■ **What is required**: Reproduce the listing that follows character for character, excluding its pictures.

■ **Given records**:
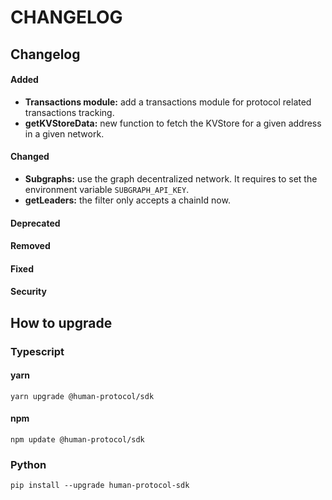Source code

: # CHANGELOG

## Changelog

#### Added

* **Transactions module:** add a transactions module for protocol related transactions tracking.
* **getKVStoreData:** new function to fetch the KVStore for a given address in a given network.

#### Changed

* **Subgraphs:** use the graph decentralized network. It requires to set the environment variable `SUBGRAPH_API_KEY`.
* **getLeaders:** the filter only accepts a chainId now.

#### Deprecated

#### Removed

#### Fixed

#### Security

## How to upgrade

### Typescript

#### yarn

```
yarn upgrade @human-protocol/sdk
```

#### npm

```
npm update @human-protocol/sdk
```

### Python

```
pip install --upgrade human-protocol-sdk
```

■ **Answer section**:
Source code

: # CHANGELOG

## Changelog

#### Added

* **Transactions module:** add a transactions module for protocol related transactions tracking.
* **getKVStoreData:** new function to fetch the KVStore for a given address in a given network.

#### Changed

* **Subgraphs:** use the graph decentralized network. It requires to set the environment variable `SUBGRAPH_API_KEY`.
* **getLeaders:** the filter only accepts a chainId now.

#### Deprecated

#### Removed

#### Fixed

#### Security

## How to upgrade

### Typescript

#### yarn

```
yarn upgrade @human-protocol/sdk
```

#### npm

```
npm update @human-protocol/sdk
```

### Python

```
pip install --upgrade human-protocol-sdk
```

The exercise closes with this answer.